Les taux des bons du Trésor démarrent 2022 avec une hausse.
Déficit public, inflation…, ces risques qui peuvent faire chavirer les taux cette année.
Par A. Hlimi
L’année sera compliquée sur le marché domestique des bons du Trésor. Le «la» a été donné dès la première séance d’adjudication de l’année, qui a été plutôt mouvementée. Les opérateurs s’attendaient à ce que le Trésor lève 5 Mds de dirhams ce jour-là, un chiffre déjà élevé par rapport à la moyenne récente.
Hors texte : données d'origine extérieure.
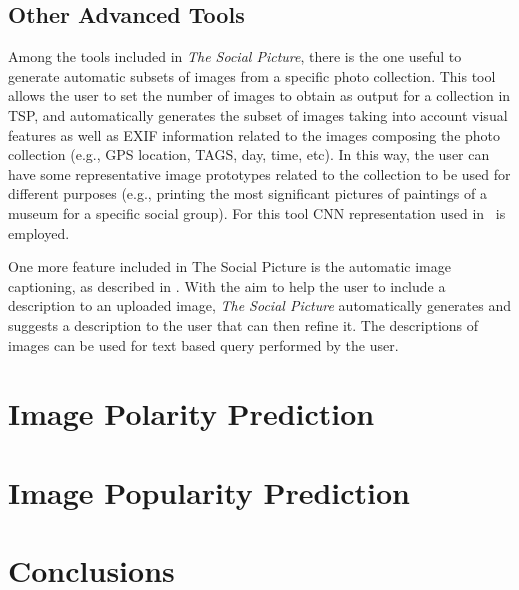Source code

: \subsection{Other Advanced Tools}
%
Among the tools included in \textit{The Social Picture}, there is the one useful to generate automatic subsets of images from a specific photo collection. This tool allows the user to set the number of images to obtain as output for a collection in TSP, and automatically generates the subset of images taking into account visual features as well as EXIF information related to the images composing the photo collection (e.g., GPS location, TAGS, day, time, etc). In this way, the user can have some representative image prototypes related to the collection to be used for different purposes (e.g., printing the most significant pictures of paintings of a museum for a specific social group). For this tool CNN representation used in~\cite{zhou2014learning} is employed.

One more feature included in The Social Picture is the automatic image captioning, as described in \cite{karpathy2015deep}. With the aim to help the user to include a description to an uploaded image, \textit{The Social Picture} automatically generates and suggests a description to the user that can then refine it.  The descriptions of images can be used for text based query performed by the user.


\section{Image Polarity Prediction}

\section{Image Popularity Prediction}

\section{Conclusions}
Et à leur surprise, le Trésor a finalement levé 8 Mds de dirhams, provoquant un sursaut des taux obligataires.
En 2021, la tendance des levées brutes du Trésor est restée baissière comparativement à la même période de l’année précédente. Une situation que nous avons souvent commentée dans nos colonnes, car le Trésor a su faire preuve de stratégie et de finesse pour maintenir ses besoins à un niveau faible et contrer le repli de la demande des investisseurs sur le marché des adjudications. Et il a eu gain de cause, puisque les exigences de rentabilité des investisseurs se sont orientées à la baisse, permettant au final à l’Etat d’emprunter à des taux extrêmement bas. Pour gagner son bras de fer avec les investisseurs, le Trésor a profité d’une hausse des entrées fiscales et de la concrétisation des financements innovants.
On parle de 12 Mds de dirhams en fin d’année. Mais l’année budgétaire 2022 s’annonce serrée. Nous sommes tout juste à mi-janvier et la toute première levée de l’année, évoquée plus haut, a provoqué un sursaut des taux obligataires avec un 5 ans et un 15 ans qui ont pris chacun 6,9 points de base.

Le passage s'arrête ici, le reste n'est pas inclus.